Just to clarify, I was responding to the idea that our group is "ultra-left" in some general way--which I have never seen an argument that I consider honest. While I disagree on the labor party question in the U.S., I would not consider it dishonest if you said you considered it an ultra-left position. If you tried to say it meant our tendency was ultra-left, I would need to see much more argumentation.
But you do come off as sectarians, to be honest with you. Not nearly as bad as the Spartacists - who really are just trying to provoke people - but I was at an educational conference held by Solidarity last December, and a couple of your comrades were there and asked questions that were basically denunciations of Solidarity in the trade unions. Now, look - I've been in Soli, and left because it was an economist dead end. But I don't find it most helpful to go to their conference and denounce them over it. It's this "style" of politics, most associated with the Workers League/Socialist Equality Party and the Spartacist League, that gets people filed in the "ultra-left" category and ignored right quick. I'm sure you consider your position principled, and I understand that, but it doesn't create a space where you can have open, honest polemics on the left.

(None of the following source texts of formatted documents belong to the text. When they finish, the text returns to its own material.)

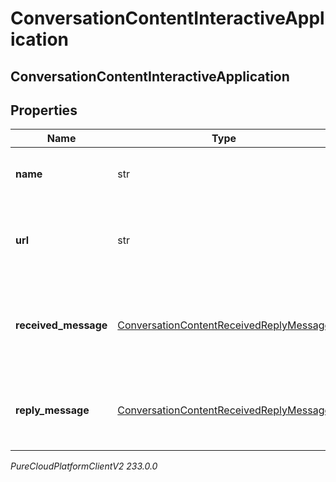 # ConversationContentInteractiveApplication

## ConversationContentInteractiveApplication

## Properties

|Name | Type | Description | Notes|
|------------ | ------------- | ------------- | -------------|
| **name** | str | The name of the message app. | [optional] |
| **url** | str | Contains the data that is sent to the message app. | [optional] |
| **received_message** | [ConversationContentReceivedReplyMessage](ConversationContentReceivedReplyMessage) | The message displayed in the received message bubble. | [optional] |
| **reply_message** | [ConversationContentReceivedReplyMessage](ConversationContentReceivedReplyMessage) | The message displayed in the reply message bubble. | [optional] |



_PureCloudPlatformClientV2 233.0.0_
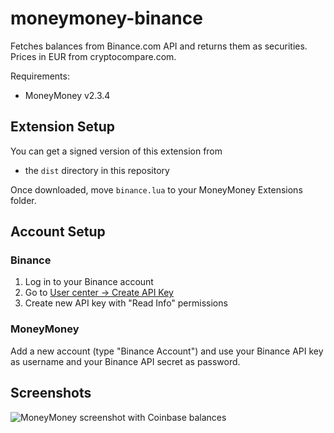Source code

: # moneymoney-binance

Fetches balances from Binance.com API and returns them as securities. 
Prices in EUR from cryptocompare.com.

Requirements:
* MoneyMoney v2.3.4

## Extension Setup

You can get a signed version of this extension from

* the `dist` directory in this repository

Once downloaded, move `binance.lua` to your MoneyMoney Extensions folder.

## Account Setup

### Binance

1. Log in to your Binance account
2. Go to [User center -> Create API Key](https://www.binance.com/userCenter/createApi.html)
3. Create new API key with "Read Info" permissions

### MoneyMoney

Add a new account (type "Binance Account") and use your Binance API key as username and your Binance API secret as password.

## Screenshots

![MoneyMoney screenshot with Coinbase balances](https://s3.r4r3.me/random/moneymoney-binance.png)
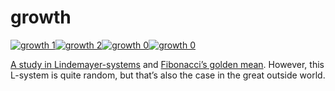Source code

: <!--
  id: 25
  date: 2007-01-07T12:44:51
  modified: 2012-07-03T09:30:37
  slug: growth
  type: post
  excerpt: <p>A study in Lindemayer-systems and Fibonacci&#8217;s golden mean. However, this L-system is quite random, but that&#8217;s also the case in the great outside world.</p> 
  content: <p><a title="a random tree with controllable parameters" href="javascript:Sjeiti.showIFrame('coderef.php?id=600',800,600,'growth')"><img alt="growth 1" class="iill" src="/wordpress/wp-content/uploads/growth1.jpg" /><img alt="growth 2" class="iill" src="/wordpress/wp-content/uploads/growth2.jpg" /><img alt="growth 0" class="iill" src="/wordpress/wp-content/uploads/growthtree.jpg" /><img alt="growth 0" class="iill" src="/wordpress/wp-content/uploads/growth0.jpg" /></a></p> <p><a href="javascript:pop('coderef.php?id=600',0,0,800,600)" />A study in <a target="_blank" href="http://parallel.hpc.unsw.edu.au/complex/tutorials/tutorial2.html">Lindemayer-systems</a> and <a target="_blank" href="http://www.mcs.surrey.ac.uk/Personal/R.Knott/Fibonacci/fibnat.html#golden">Fibonacci&#8217;s golden mean</a>. However, this L-system is quite random, but that&#8217;s also the case in the great outside world.</p> 
  categories: uncategorized
  tags: 
-->

# growth

<p><a title="a random tree with controllable parameters" href="javascript:Sjeiti.showIFrame('coderef.php?id=600',800,600,'growth')"><img alt="growth 1" class="iill" src="/wordpress/wp-content/uploads/growth1.jpg" /><img alt="growth 2" class="iill" src="/wordpress/wp-content/uploads/growth2.jpg" /><img alt="growth 0" class="iill" src="/wordpress/wp-content/uploads/growthtree.jpg" /><img alt="growth 0" class="iill" src="/wordpress/wp-content/uploads/growth0.jpg" /></a></p>
<p><a href="javascript:pop('coderef.php?id=600',0,0,800,600)" />A study in <a target="_blank" href="http://parallel.hpc.unsw.edu.au/complex/tutorials/tutorial2.html">Lindemayer-systems</a> and <a target="_blank" href="http://www.mcs.surrey.ac.uk/Personal/R.Knott/Fibonacci/fibnat.html#golden">Fibonacci&#8217;s golden mean</a>. However, this L-system is quite random, but that&#8217;s also the case in the great outside world.</p>


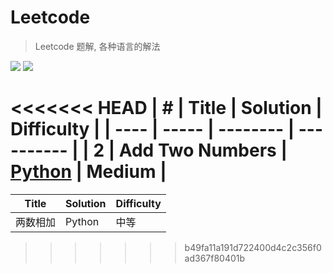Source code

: # Leetcode
> Leetcode 题解, 各种语言的解法

![](https://img.shields.io/badge/license-Apache%202-blue.svg) ![](https://img.shields.io/badge/leetcoder--cn-published-blue.svg)


<<<<<<< HEAD
| # | Title | Solution | Difficulty |
| ---- | ----- | -------- | ---------- |
| 2 | Add Two Numbers | [Python](./AddTwoNumbers/python/README.md)  |  Medium  |
=======
| Title | Solution | Difficulty |
| ----- | -------- | ---------- |
| 两数相加 | Python  |  中等      |
>>>>>>> b49fa11a191d722400d4c2c356f0ad367f80401b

I want to separate two issues here:
1. Tone and means of expression.
2. "doesn't create a space where you can have open, honest polemics on the left".

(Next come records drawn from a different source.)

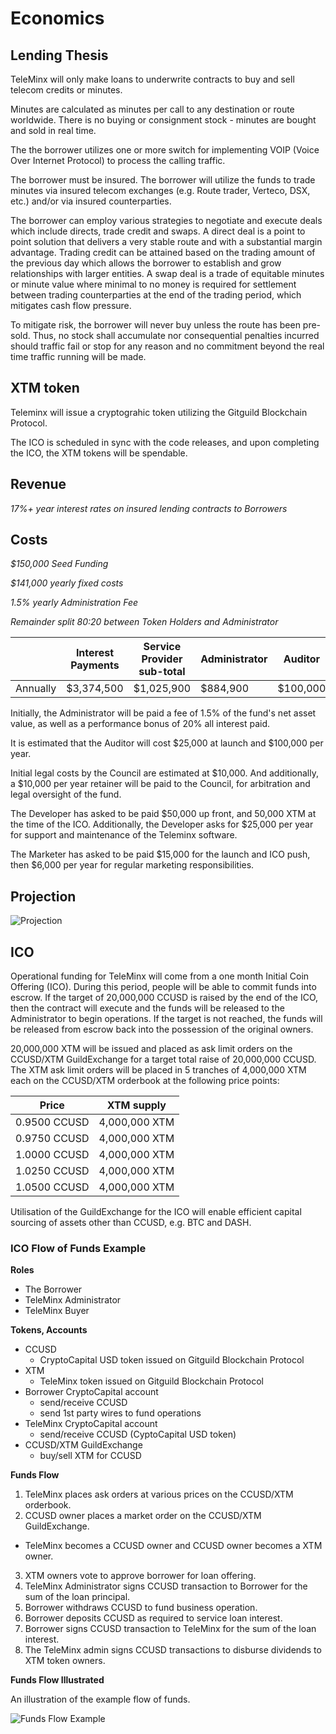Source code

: # Economics

## Lending Thesis 

TeleMinx will only make loans to underwrite contracts to buy and sell telecom credits or minutes.

Minutes are calculated as minutes per call to any destination or route worldwide. There is no buying or consignment stock - minutes are bought and sold in real time.

The the borrower utilizes one or more switch for implementing VOIP (Voice Over Internet Protocol) to process the calling traffic.

The borrower must be insured. The borrower will utilize the funds to trade minutes via insured telecom exchanges (e.g. Route trader, Verteco, DSX, etc.) and/or via insured counterparties.

The borrower can employ various strategies to negotiate and execute deals which include directs, trade credit and swaps. A direct deal is a point to point solution that delivers a very stable route and with a substantial margin advantage. Trading credit can be attained based on the trading amount of the previous day which allows the borrower to establish and grow relationships with larger entities. A swap deal is a trade of equitable minutes or minute value where minimal to no money is required for settlement between trading counterparties at the end of the trading period, which mitigates cash flow pressure.

To mitigate risk, the borrower will never buy unless the route has been pre-sold.  Thus, no stock shall accumulate nor consequential penalties incurred should traffic fail or stop for any reason and no commitment beyond the real time traffic running will be made.

## XTM token

Teleminx will issue a cryptograhic token utilizing the Gitguild Blockchain Protocol.

The ICO is scheduled in sync with the code releases, and upon completing the ICO, the XTM tokens will be spendable.

## Revenue

*17%+ year interest rates on insured lending contracts to Borrowers*

## Costs

*$150,000 Seed Funding*

*$141,000 yearly fixed costs*

*1.5% yearly Administration Fee*

*Remainder split 80:20 between Token Holders and Administrator*

|          | Interest Payments | Service Provider sub-total | Administrator | Auditor  | Council | Developer | Marketer | Token Holder |
|----------|-------------------|------------------------|---------------|----------|---------|-----------|----------|--------------|
| Annually | $3,374,500        | $1,025,900             | $884,900      | $100,000 | $10,000 | $25,000   | $6,000   | $2,348,600   |

Initially, the Administrator will be paid a fee of 1.5% of the fund's net asset value, as well as a performance bonus of 20% all interest paid.

It is estimated that the Auditor will cost $25,000 at launch and $100,000 per year.

Initial legal costs by the Council are estimated at $10,000. And additionally, a $10,000 per year retainer will be paid to the Council, for arbitration and legal oversight of the fund.

The Developer has asked to be paid $50,000 up front, and 50,000 XTM at the time of the ICO. Additionally, the Developer asks for $25,000 per year for support and maintenance of the Teleminx software.

The Marketer has asked to be paid $15,000 for the launch and ICO push, then $6,000 per year for regular marketing responsibilities.


## Projection

![Projection](http://i.imgur.com/yICUqQ8.jpg)

## ICO

Operational funding for TeleMinx will come from a one month Initial Coin Offering (ICO). During this period, people will be able to commit funds into escrow. If the target of 20,000,000 CCUSD is raised by the end of the ICO, then the contract will execute and the funds will be released to the Administrator to begin operations. If the target is not reached, the funds will be released from escrow back into the possession of the original owners.

20,000,000 XTM will be issued and placed as ask limit orders on the CCUSD/XTM GuildExchange for a target total raise of 20,000,000 CCUSD. The XTM ask limit orders will be placed in 5 tranches of 4,000,000 XTM each on the CCUSD/XTM orderbook at the following price points:

| Price        | XTM supply    |
|--------------|---------------|
| 0.9500 CCUSD | 4,000,000 XTM |
| 0.9750 CCUSD | 4,000,000 XTM |
| 1.0000 CCUSD | 4,000,000 XTM |
| 1.0250 CCUSD | 4,000,000 XTM |
| 1.0500 CCUSD | 4,000,000 XTM |

Utilisation of the GuildExchange for the ICO will enable efficient capital sourcing of assets other than CCUSD, e.g. BTC and DASH.

### ICO Flow of Funds Example

**Roles**
+ The Borrower
+ TeleMinx Administrator
+ TeleMinx Buyer

**Tokens, Accounts**
+ CCUSD
  * CryptoCapital USD token issued on Gitguild Blockchain Protocol
+ XTM 
  * TeleMinx token issued on Gitguild Blockchain Protocol
+ Borrower CryptoCapital account
  * send/receive CCUSD
  * send 1st party wires to fund operations
+ TeleMinx CryptoCapital account
  * send/receive CCUSD (CyptoCapital USD token)
+ CCUSD/XTM GuildExchange
  * buy/sell XTM for CCUSD

**Funds Flow**

1. TeleMinx places ask orders at various prices on the CCUSD/XTM orderbook.
2. CCUSD owner places a market order on the CCUSD/XTM GuildExchange.
  * TeleMinx becomes a CCUSD owner and CCUSD owner becomes a XTM owner.
3. XTM owners vote to approve borrower for loan offering.
4. TeleMinx Administrator signs CCUSD transaction to Borrower for the sum of the loan principal.
5. Borrower withdraws CCUSD to fund business operation.
6. Borrower deposits CCUSD as required to service loan interest.
7. Borrower signs CCUSD transaction to TeleMinx for the sum of the loan interest.
8. The TeleMinx admin signs CCUSD transactions to disburse dividends to XTM token owners.

**Funds Flow Illustrated**

An illustration of the example flow of funds.

![Funds Flow Example](http://i.imgur.com/rEPvKWJ.png)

On the first point: "you do come off as sectarians". What you present as evidence seems to me to be basically what I would call tone and means of expression (you use the term "style"). I would be surprised if myself and other LRP comrades never "came off" as sectarians--in good ways and in bad ways. In good ways because like all socialist groups now (even really crap ones), we're standing against a really strong current that has only started to change this year, and because within those socialist groups, we defend what we see as important principles against the current within the socialist movement. And in bad ways because confined to mostly literary work due to the low level of class struggle of the past decades, this "period of existence as a Marxist circle ingrafts, invariably, habits of an abstract approach to the problems of the workers’ movement" (Trotsky).
Let's grant that at the conference the LRP comrades' tone and means of expression denoted a certain "abstract approach." I don't see the jump to a lack of "open, honest polemics on the left." Perhaps this question should be a separate thread but let's look at the picture:
Solidarity has a prominent member well-placed in TWU Local 100. He is defending the union leadership who had just presided over a 1000 layoffs with only the barest attempt at "struggle" (months went by suppressing protests because they might upset "negotiations" and then protests were organized under the slogan "transit jobs are green jobs"--not "stop layoffs"--but more important they were for show--there was no serious mobilization). The union leadership is now asking people to rank stuff like "healthcare now, healthcare when you're retired, or wage increases" as part of its "contract survey." The Solidarity comrade--Steve Downs--is supporting this and saying he thinks the leadership wants to and will lead a good contract fight.
What attitude toward that is appropriate other than denunciation? How can one be an "open, honest" revolutionist--committed to the liberation of humanity and the advancement of the workers' interests--and not condemn such politics at the group's conference?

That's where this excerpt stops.